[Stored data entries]
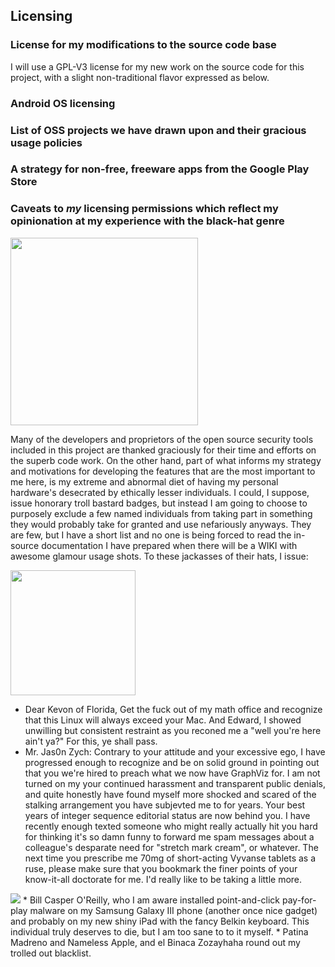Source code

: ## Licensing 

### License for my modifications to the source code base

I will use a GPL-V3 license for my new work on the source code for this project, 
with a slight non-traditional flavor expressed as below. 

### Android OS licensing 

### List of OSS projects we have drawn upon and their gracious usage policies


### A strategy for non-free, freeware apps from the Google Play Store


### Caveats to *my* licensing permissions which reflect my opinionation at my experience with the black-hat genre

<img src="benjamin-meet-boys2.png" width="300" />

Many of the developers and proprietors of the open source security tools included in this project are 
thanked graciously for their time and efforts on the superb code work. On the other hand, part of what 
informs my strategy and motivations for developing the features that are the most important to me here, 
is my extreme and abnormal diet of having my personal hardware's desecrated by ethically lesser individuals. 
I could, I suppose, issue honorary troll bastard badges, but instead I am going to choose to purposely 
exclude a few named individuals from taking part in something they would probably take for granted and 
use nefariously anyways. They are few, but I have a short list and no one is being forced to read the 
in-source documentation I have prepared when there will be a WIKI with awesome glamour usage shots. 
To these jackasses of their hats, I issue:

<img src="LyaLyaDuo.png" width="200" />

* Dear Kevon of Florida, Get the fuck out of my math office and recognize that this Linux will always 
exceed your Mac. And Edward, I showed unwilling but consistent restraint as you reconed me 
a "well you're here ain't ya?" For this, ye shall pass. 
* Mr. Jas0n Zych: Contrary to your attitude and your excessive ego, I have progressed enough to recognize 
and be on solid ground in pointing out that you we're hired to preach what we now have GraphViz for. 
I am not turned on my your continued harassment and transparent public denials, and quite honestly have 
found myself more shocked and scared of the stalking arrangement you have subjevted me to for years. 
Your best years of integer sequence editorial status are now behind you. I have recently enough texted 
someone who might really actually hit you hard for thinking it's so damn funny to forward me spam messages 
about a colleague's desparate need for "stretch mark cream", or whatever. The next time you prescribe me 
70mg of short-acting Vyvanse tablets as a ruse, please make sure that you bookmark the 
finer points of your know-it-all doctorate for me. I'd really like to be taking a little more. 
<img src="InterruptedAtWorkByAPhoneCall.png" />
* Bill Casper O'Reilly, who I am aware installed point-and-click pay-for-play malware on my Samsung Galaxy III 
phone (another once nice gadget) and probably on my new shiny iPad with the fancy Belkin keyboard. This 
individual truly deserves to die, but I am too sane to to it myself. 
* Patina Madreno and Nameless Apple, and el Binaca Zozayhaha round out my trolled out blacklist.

* * *

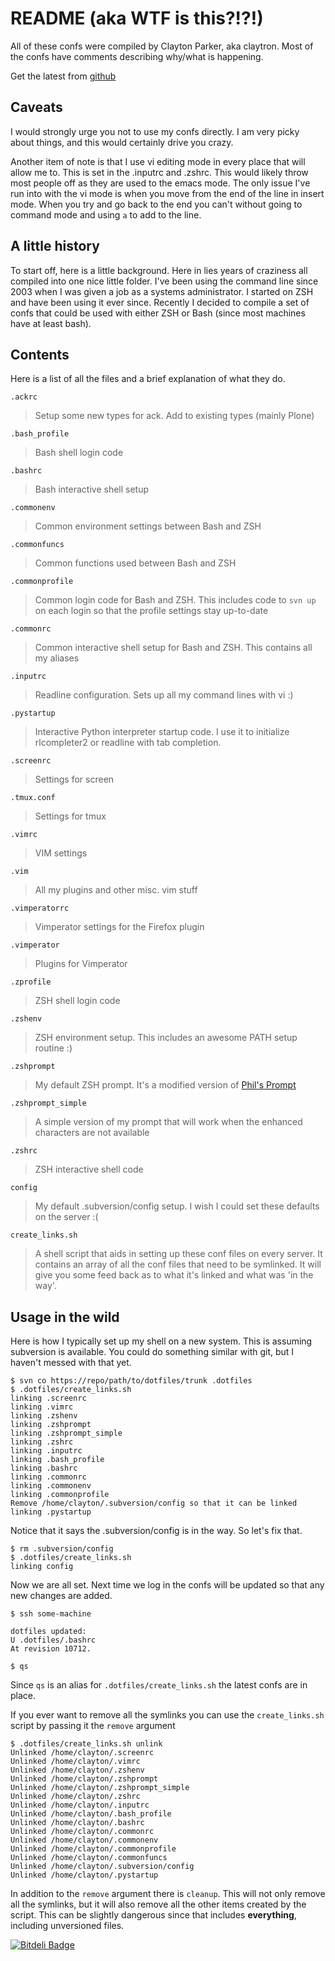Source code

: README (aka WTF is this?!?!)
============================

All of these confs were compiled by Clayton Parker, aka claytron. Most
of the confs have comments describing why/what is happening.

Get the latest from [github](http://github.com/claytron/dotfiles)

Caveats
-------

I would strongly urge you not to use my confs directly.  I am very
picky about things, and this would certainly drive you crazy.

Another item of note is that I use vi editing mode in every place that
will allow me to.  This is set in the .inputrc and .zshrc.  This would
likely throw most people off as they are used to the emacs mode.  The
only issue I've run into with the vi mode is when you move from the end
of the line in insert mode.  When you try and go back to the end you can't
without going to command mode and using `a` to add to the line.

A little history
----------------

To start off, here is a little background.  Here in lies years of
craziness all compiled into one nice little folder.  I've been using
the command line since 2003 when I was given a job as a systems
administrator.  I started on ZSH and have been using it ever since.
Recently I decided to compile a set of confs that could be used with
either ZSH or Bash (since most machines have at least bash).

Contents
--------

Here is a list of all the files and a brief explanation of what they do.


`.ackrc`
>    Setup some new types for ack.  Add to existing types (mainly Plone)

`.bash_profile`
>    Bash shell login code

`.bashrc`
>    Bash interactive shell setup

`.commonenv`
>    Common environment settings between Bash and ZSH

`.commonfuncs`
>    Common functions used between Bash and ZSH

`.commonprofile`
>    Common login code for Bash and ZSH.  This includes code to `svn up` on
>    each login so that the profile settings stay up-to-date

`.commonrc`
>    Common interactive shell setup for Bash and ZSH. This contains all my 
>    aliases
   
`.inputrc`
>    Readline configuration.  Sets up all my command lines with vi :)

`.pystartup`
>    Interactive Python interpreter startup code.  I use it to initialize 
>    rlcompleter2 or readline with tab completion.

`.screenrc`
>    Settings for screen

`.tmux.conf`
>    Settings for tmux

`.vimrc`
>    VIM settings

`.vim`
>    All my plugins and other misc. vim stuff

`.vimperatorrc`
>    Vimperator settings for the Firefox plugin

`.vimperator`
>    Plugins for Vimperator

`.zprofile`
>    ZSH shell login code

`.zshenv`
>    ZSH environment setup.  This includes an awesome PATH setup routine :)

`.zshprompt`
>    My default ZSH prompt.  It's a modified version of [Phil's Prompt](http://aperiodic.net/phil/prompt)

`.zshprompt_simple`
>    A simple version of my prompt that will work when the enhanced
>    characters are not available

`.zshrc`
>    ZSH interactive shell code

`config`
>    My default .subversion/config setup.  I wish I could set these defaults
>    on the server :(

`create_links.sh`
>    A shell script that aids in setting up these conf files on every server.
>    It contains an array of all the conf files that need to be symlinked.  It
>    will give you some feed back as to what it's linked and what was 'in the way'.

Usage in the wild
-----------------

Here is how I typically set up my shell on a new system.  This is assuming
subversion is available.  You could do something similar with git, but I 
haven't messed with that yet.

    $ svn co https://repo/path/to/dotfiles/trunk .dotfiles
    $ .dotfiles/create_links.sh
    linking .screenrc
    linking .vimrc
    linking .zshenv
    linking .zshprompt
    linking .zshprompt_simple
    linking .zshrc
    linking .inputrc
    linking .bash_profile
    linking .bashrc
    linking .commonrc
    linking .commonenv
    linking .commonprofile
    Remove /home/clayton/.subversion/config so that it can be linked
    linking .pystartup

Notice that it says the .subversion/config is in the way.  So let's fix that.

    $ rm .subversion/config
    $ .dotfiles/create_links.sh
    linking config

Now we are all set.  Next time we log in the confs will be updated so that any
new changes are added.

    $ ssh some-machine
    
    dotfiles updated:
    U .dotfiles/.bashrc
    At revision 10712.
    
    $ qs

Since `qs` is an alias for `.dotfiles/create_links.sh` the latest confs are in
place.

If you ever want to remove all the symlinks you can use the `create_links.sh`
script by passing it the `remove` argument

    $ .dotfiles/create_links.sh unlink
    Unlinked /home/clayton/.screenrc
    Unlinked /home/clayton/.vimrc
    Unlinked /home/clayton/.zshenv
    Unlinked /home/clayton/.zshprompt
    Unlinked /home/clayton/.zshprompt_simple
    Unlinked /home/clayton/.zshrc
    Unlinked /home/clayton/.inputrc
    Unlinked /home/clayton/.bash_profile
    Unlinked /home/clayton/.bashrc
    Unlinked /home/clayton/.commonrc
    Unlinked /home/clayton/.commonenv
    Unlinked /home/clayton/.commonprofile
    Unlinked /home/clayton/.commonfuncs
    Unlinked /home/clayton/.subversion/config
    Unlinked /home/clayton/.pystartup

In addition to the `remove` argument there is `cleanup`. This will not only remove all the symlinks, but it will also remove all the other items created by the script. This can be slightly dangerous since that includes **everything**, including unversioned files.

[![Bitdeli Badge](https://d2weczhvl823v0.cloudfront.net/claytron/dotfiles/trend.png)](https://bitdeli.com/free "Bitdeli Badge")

How to complete this task -> In the entries above, restate word for word the lines between the one holding "confs are in" and the one holding "Unlinked /home/clayton/.zshrc", inclusive, and nothing besides.

Solved problem ->
Since `qs` is an alias for `.dotfiles/create_links.sh` the latest confs are in
place.

If you ever want to remove all the symlinks you can use the `create_links.sh`
script by passing it the `remove` argument

    $ .dotfiles/create_links.sh unlink
    Unlinked /home/clayton/.screenrc
    Unlinked /home/clayton/.vimrc
    Unlinked /home/clayton/.zshenv
    Unlinked /home/clayton/.zshprompt
    Unlinked /home/clayton/.zshprompt_simple
    Unlinked /home/clayton/.zshrc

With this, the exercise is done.